- [WORK INSTRUCTIONS]:
Once the pictures are set aside, copy the data below exactly as it stands.

[Collected data]
┌────────

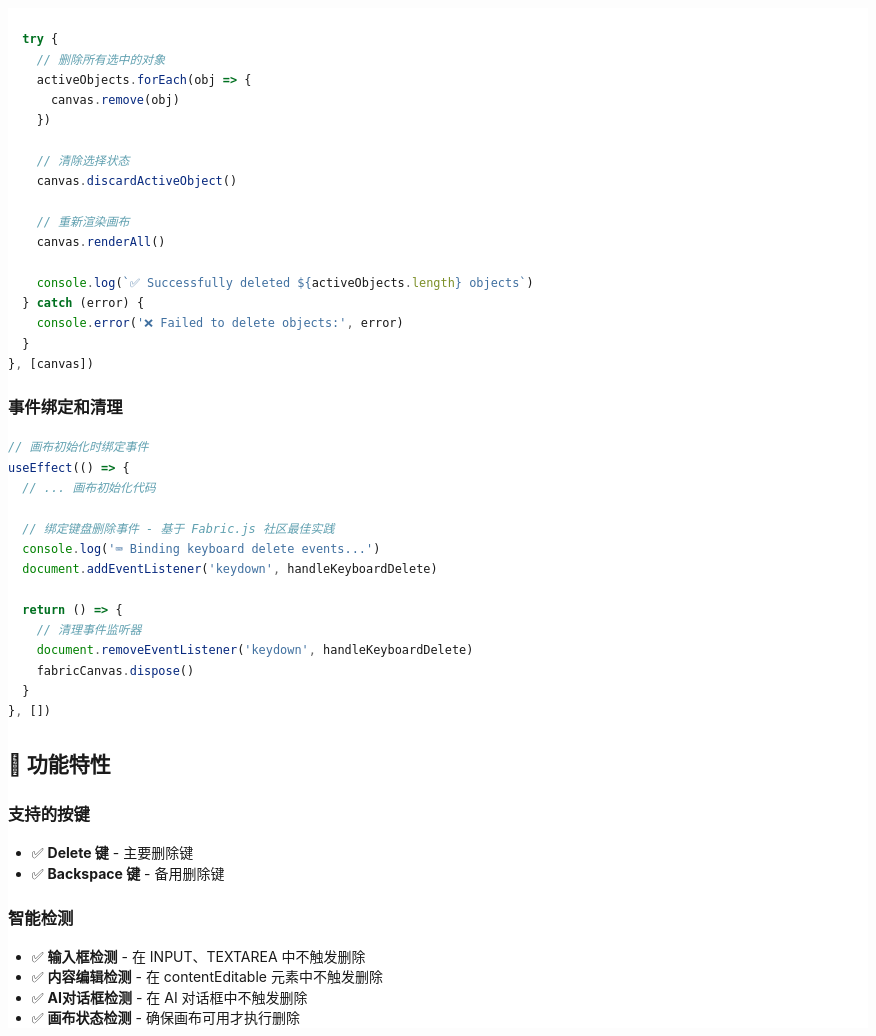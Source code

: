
 ```typescript

  try {
    // 删除所有选中的对象
    activeObjects.forEach(obj => {
      canvas.remove(obj)
    })

    // 清除选择状态
    canvas.discardActiveObject()
    
    // 重新渲染画布
    canvas.renderAll()

    console.log(`✅ Successfully deleted ${activeObjects.length} objects`)
  } catch (error) {
    console.error('❌ Failed to delete objects:', error)
  }
}, [canvas])
```

### **事件绑定和清理**
```typescript
// 画布初始化时绑定事件
useEffect(() => {
  // ... 画布初始化代码
  
  // 绑定键盘删除事件 - 基于 Fabric.js 社区最佳实践
  console.log('⌨️ Binding keyboard delete events...')
  document.addEventListener('keydown', handleKeyboardDelete)
  
  return () => {
    // 清理事件监听器
    document.removeEventListener('keydown', handleKeyboardDelete)
    fabricCanvas.dispose()
  }
}, [])
```

## 🎯 **功能特性**

### **支持的按键**
- ✅ **Delete 键** - 主要删除键
- ✅ **Backspace 键** - 备用删除键

### **智能检测**
- ✅ **输入框检测** - 在 INPUT、TEXTAREA 中不触发删除
- ✅ **内容编辑检测** - 在 contentEditable 元素中不触发删除
- ✅ **AI对话框检测** - 在 AI 对话框中不触发删除
- ✅ **画布状态检测** - 确保画布可用才执行删除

└────────

- [WRITTEN REPLY]:
Source code

:
 ```typescript

  try {
    // 删除所有选中的对象
    activeObjects.forEach(obj => {
      canvas.remove(obj)
    })

    // 清除选择状态
    canvas.discardActiveObject()
    
    // 重新渲染画布
    canvas.renderAll()

    console.log(`✅ Successfully deleted ${activeObjects.length} objects`)
  } catch (error) {
    console.error('❌ Failed to delete objects:', error)
  }
}, [canvas])
```

### **事件绑定和清理**
```typescript
// 画布初始化时绑定事件
useEffect(() => {
  // ... 画布初始化代码
  
  // 绑定键盘删除事件 - 基于 Fabric.js 社区最佳实践
  console.log('⌨️ Binding keyboard delete events...')
  document.addEventListener('keydown', handleKeyboardDelete)
  
  return () => {
    // 清理事件监听器
    document.removeEventListener('keydown', handleKeyboardDelete)
    fabricCanvas.dispose()
  }
}, [])
```

## 🎯 **功能特性**

### **支持的按键**
- ✅ **Delete 键** - 主要删除键
- ✅ **Backspace 键** - 备用删除键

### **智能检测**
- ✅ **输入框检测** - 在 INPUT、TEXTAREA 中不触发删除
- ✅ **内容编辑检测** - 在 contentEditable 元素中不触发删除
- ✅ **AI对话框检测** - 在 AI 对话框中不触发删除
- ✅ **画布状态检测** - 确保画布可用才执行删除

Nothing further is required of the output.